The important areas of data governance are described below.
What Is Data Architecture?
Data Architecture is a fundamental pillar in an organization, and it presents the blueprint of an integrated view comprising the different data governance disciplines shown in the above diagram.
Data Architecture depicts the business's overall strategy in the form of a design. It highlights the requirements for the strategy, such as data sources and various data points. Data Architecture helps to demonstrate how data integration should occur from different data sets that come from different source systems.
Data Architecture shows the integrated view of different levels of data abstractions such as raw data, curated data, mastered data, and aggregated data for business analytics.
The data architecture also explains how data is being managed. This can include how the data is acquired, stored, secured, processed, archived, and deleted.
Data Architecture Types
There are multiple types of data architectures, and the appropriate model can be chosen based on several parameters such as cost, performance, reliability, and availability. The most prominent data architecture models being used in the industry are:
- Centralized Data Architecture
- Distributed Architecture
- Data Lake Architecture
- Lakehouse Architecture
- Event-Driven Architecture
- Federated Architecture
- Microservice Architecture
- Hybrid Architecture
- Data Fabric Architecture
- Data Mesh Architecture
We will cover the top three architectures which are prominently used.
Centralized Data Architecture
In this type of architecture, the data is stored in a centralized place, such as a centralized data warehouse, where all the source systems are integrated. From there, data access is provided per the established policies and access controls. In the below picture, the centralized data model is populated with data from different locations in an integrated fashion.
Some of the advantages of using this architecture model are:
- Data is available at a single location, making accessing and coordinating data easier.
- This method will have less data redundancy as compared to other methods since all the data is stored in a single place.
- The cost of implementation is economical in comparison with other architectures.

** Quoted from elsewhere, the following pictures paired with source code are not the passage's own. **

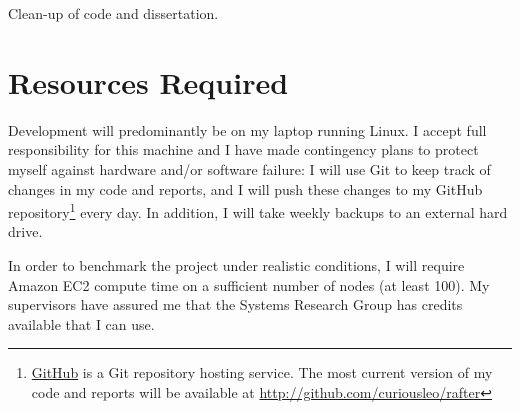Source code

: \documentclass[12pt]{scrartcl}
\begin{document}
Clean-up of code and dissertation.


\section{Resources Required%
  \label{resources-required}%
}
%
Development will predominantly be on my laptop running Linux. I accept full responsibility for this machine and I have made contingency plans to protect myself against hardware and/or software failure: I will use Git to keep track of changes in my code and reports, and I will push these changes to my GitHub repository\footnote{\href{http://github.com}{GitHub} is a Git repository hosting service. The most current version of my code and reports will be available at \url{http://github.com/curiousleo/rafter}}  every day. In addition, I will take weekly backups to an external hard drive.

In order to benchmark the project under realistic conditions, I will require Amazon EC2 compute time on a sufficient number of nodes (at least 100). My supervisors have assured me that the Systems Research Group has credits available that I can use.



\end{document}
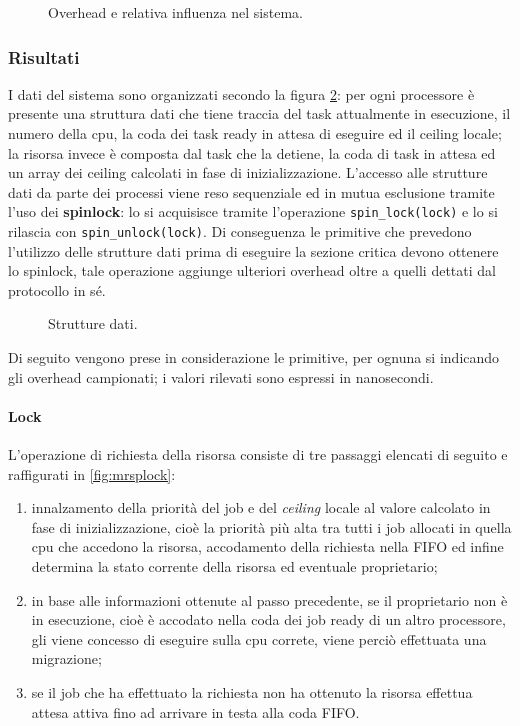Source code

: \begin{figure}
\centering
{}
\caption{Overhead e relativa influenza nel sistema.}
\label{fig:overheads_suffered}
\end{figure}

\subsubsection{Risultati}
\label{sec:overhead_ris}

\noindent I dati del sistema sono organizzati secondo la figura \ref{fig:datas}: per ogni processore è presente una struttura dati che tiene traccia del task attualmente in esecuzione, il numero della cpu, la coda dei task ready in attesa di eseguire ed il ceiling locale; la risorsa invece è composta dal task che la detiene, la coda di task in attesa ed un array dei ceiling calcolati in fase di inizializzazione. L'accesso alle strutture dati da parte dei processi viene reso sequenziale ed in mutua esclusione tramite l'uso dei \textbf{spinlock}: lo si acquisisce tramite l'operazione \texttt{spin\_lock(lock)} e lo si rilascia con \texttt{spin\_unlock(lock)}. Di conseguenza le primitive che prevedono l'utilizzo delle strutture dati prima di eseguire la sezione critica devono ottenere lo spinlock, tale operazione aggiunge ulteriori overhead oltre a quelli dettati dal protocollo in sé.\\

\begin{figure}
\centering
{}
\caption{Strutture dati.}
\label{fig:datas}
\end{figure}


\noindent Di seguito vengono prese in considerazione le primitive, per ognuna si indicando gli overhead campionati; i valori rilevati sono espressi in nanosecondi.

\paragraph{Lock}  L'operazione di richiesta della risorsa consiste di tre passaggi elencati di seguito e raffigurati in \ref{fig:mrsplock}:

\begin{enumerate}
	\item innalzamento della priorità del job e del \textit{ceiling} locale al valore calcolato in fase di inizializzazione, cioè la priorità più alta tra tutti i job allocati in quella cpu che accedono la risorsa, accodamento della richiesta nella FIFO ed infine determina la stato corrente della risorsa ed eventuale proprietario;
	\item in base alle informazioni ottenute al passo precedente, se il proprietario non è in esecuzione, cioè è accodato nella coda dei job ready di un altro processore, gli viene concesso di eseguire sulla cpu correte, viene perciò effettuata una migrazione;
	\item se il job che ha effettuato la richiesta non ha ottenuto la risorsa effettua attesa attiva fino ad arrivare in testa alla coda FIFO.
\end{enumerate}

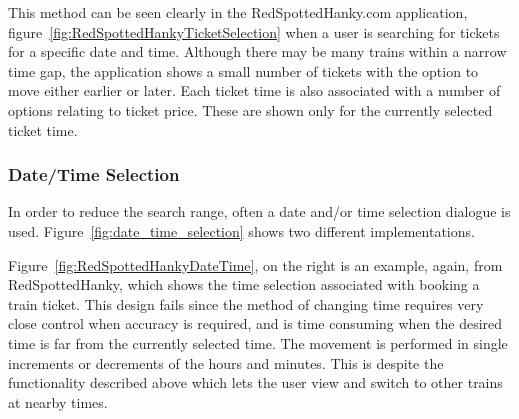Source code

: This method can be seen clearly in the RedSpottedHanky.com application,
figure~\ref{fig:RedSpottedHankyTicketSelection} when a user is searching for
tickets for a specific date and time. Although there may be many trains within
a narrow time gap, the application shows a small number of tickets with the
option to move either earlier or later. Each ticket time is also associated
with a number of options relating to ticket price. These are shown only for the
currently selected ticket time.


\subsubsection{Date/Time Selection}
\label{ssub:date_time_selection}

In order to reduce the search range, often a date and/or time selection
dialogue is used. Figure~\ref{fig:date_time_selection} shows two different
implementations.

Figure~\ref{fig:RedSpottedHankyDateTime}, on the right is an example, again,
from RedSpottedHanky\cite{RedSpottedHanky}, which shows the time selection
associated with booking a train ticket. This design fails since the method of
changing time requires very close control when accuracy is required, and is
time consuming when the desired time is far from the currently selected time.
The movement is performed in single increments or decrements of the hours and
minutes. This is despite the functionality described above which lets the user
view and switch to other trains at nearby times.

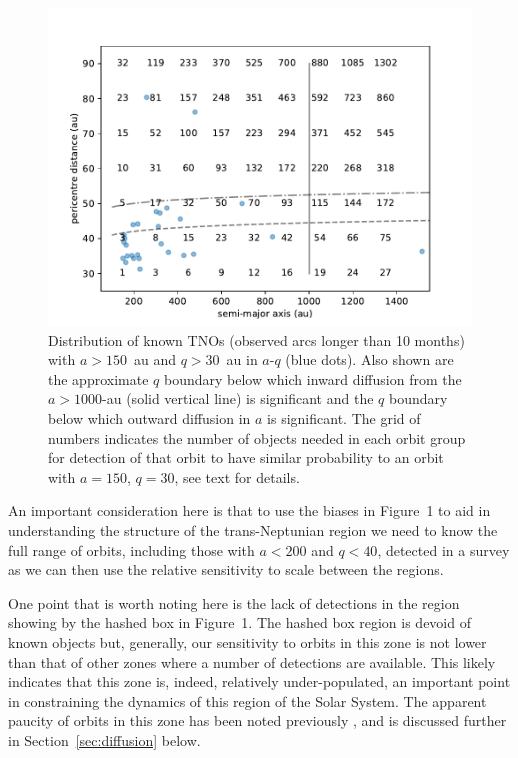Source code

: \documentclass[preprint]{aastex62}
\begin{document}
\begin{figure}
\centering
\includegraphics[width=\textwidth]{figure1.pdf}
\caption{Distribution of known TNOs (observed arcs longer than 10 months) with $a > 150$~au and $q > 30$~au in $a$-$q$ (blue dots).  Also shown are the approximate $q$ boundary below which inward diffusion from the $a > 1000$-au (solid vertical line)  is significant and the $q$ boundary below which outward diffusion in $a$ is significant. The grid of numbers indicates the number of objects needed in each orbit group for detection of that orbit to have similar probability to an orbit with $a = 150$, $q = 30$, see text for details.}
\label{fig:bias}
\end{figure}

An important consideration here is that to use the biases in Figure~1 to aid in understanding the structure of the trans-Neptunian region we need to know the full range of orbits, including those with $a< 200$ and $q<40$, detected in a survey as we can then use the relative sensitivity to scale between the regions. 

One point that is worth noting here is the lack of detections in the region showing by the hashed box in Figure~1.  The hashed box region is devoid of known objects but, generally, our sensitivity to orbits in this zone is not lower than that of other zones where a number of detections are available.  This likely indicates that this zone is, indeed, relatively under-populated, an important point in constraining the dynamics of this region of the Solar System.  The apparent paucity of orbits in this zone has been noted previously \citep[e.g.][]{bannister18,sheppard18}, and is discussed further in Section~\ref{sec:diffusion} below.
\end{document}
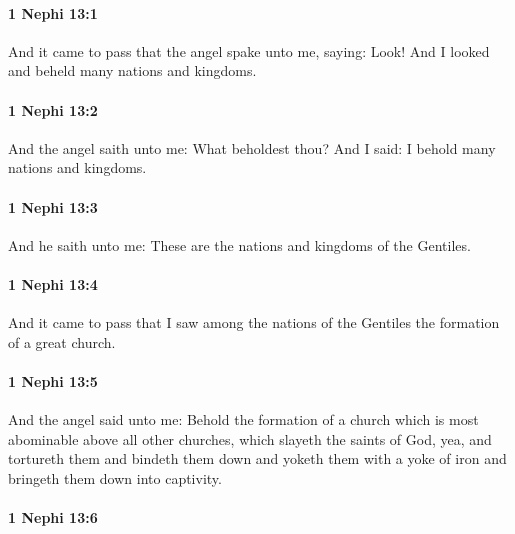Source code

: 		\paragraph{1 Nephi 13:1} %
			\label{1NEPHI-13-1}

			And it came to pass that the angel spake unto me, saying: Look!
			And I looked and beheld many nations and kingdoms.

		\paragraph{1 Nephi 13:2} %
			\label{1NEPHI-13-2}

			And the angel saith unto me:
			What beholdest thou?
			And I said:
			I behold many nations and kingdoms.

		\paragraph{1 Nephi 13:3} %
			\label{1NEPHI-13-3}

			And he saith unto me:
			These are the nations and kingdoms of the Gentiles.

		\paragraph{1 Nephi 13:4} %
			\label{1NEPHI-13-4}

			And it came to pass that I saw among the nations of the Gentiles
			the formation of a great church.

		\paragraph{1 Nephi 13:5} %
			\label{1NEPHI-13-5}

			And the angel said unto me:
			Behold the formation of a church
			which is most abominable above all other churches,
			which slayeth the saints of God,
			yea, and tortureth them and bindeth them down
			and yoketh them with a yoke of iron
			and bringeth them down into captivity.

		\paragraph{1 Nephi 13:6} %
			\label{1NEPHI-13-6}

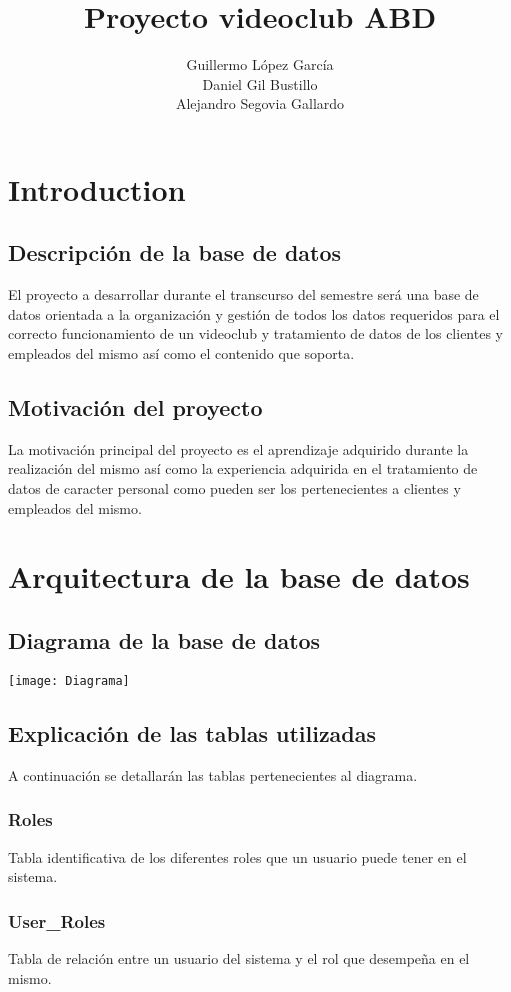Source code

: \documentclass{article}
\title{Proyecto videoclub ABD}
\author{
Guillermo López García\\
Daniel Gil Bustillo \\
Alejandro Segovia Gallardo
}
\begin{document}
\maketitle

\section{Introduction}

\subsection{Descripción de la base de datos}
El proyecto a desarrollar durante el transcurso del semestre será una base de datos orientada a la organización y gestión de todos los datos requeridos para el correcto funcionamiento de un videoclub y tratamiento de datos de los clientes y empleados del mismo así como el contenido que soporta.

\subsection{Motivación del proyecto}
La motivación principal del proyecto es el aprendizaje adquirido durante la realización del mismo así como la experiencia adquirida en el tratamiento de datos de caracter personal como pueden ser los pertenecientes a clientes y empleados del mismo.

\section{Arquitectura de la base de datos}

\subsection{Diagrama de la base de datos}
\texttt{[image: Diagrama]}

\subsection{Explicación de las tablas utilizadas}
A continuación se detallarán las tablas pertenecientes al diagrama.
\subsubsection{Roles}
Tabla identificativa de los diferentes roles que un usuario puede tener en el sistema.
\subsubsection{User\_Roles}
Tabla de relación entre un usuario del sistema y el rol que desempeña en el mismo.
\end{document}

- Data consistency, transformation, security, etc., is much easier to implement
Some of the disadvantages are:
- If there are many data consumers, this model can lead to data traffic that may result in performance issues.
- If a system failure occurs in the centralized system, then the entire system will have an impact
- There may be regulatory or specific restrictions on sharing the data with other locations
Distributed Architecture
In the distributed architecture, the centralized data will be stored in multiple locations, and the systems closer to that location will perform well. Data replications are generally performed to maintain data consistency and accuracy in this type of architecture. In the picture below, the standard data model has been replicated in three locations, and the data is ingested and consumed close to the respective locations. The data from these three locations have been synchronized to keep them available in all the locations.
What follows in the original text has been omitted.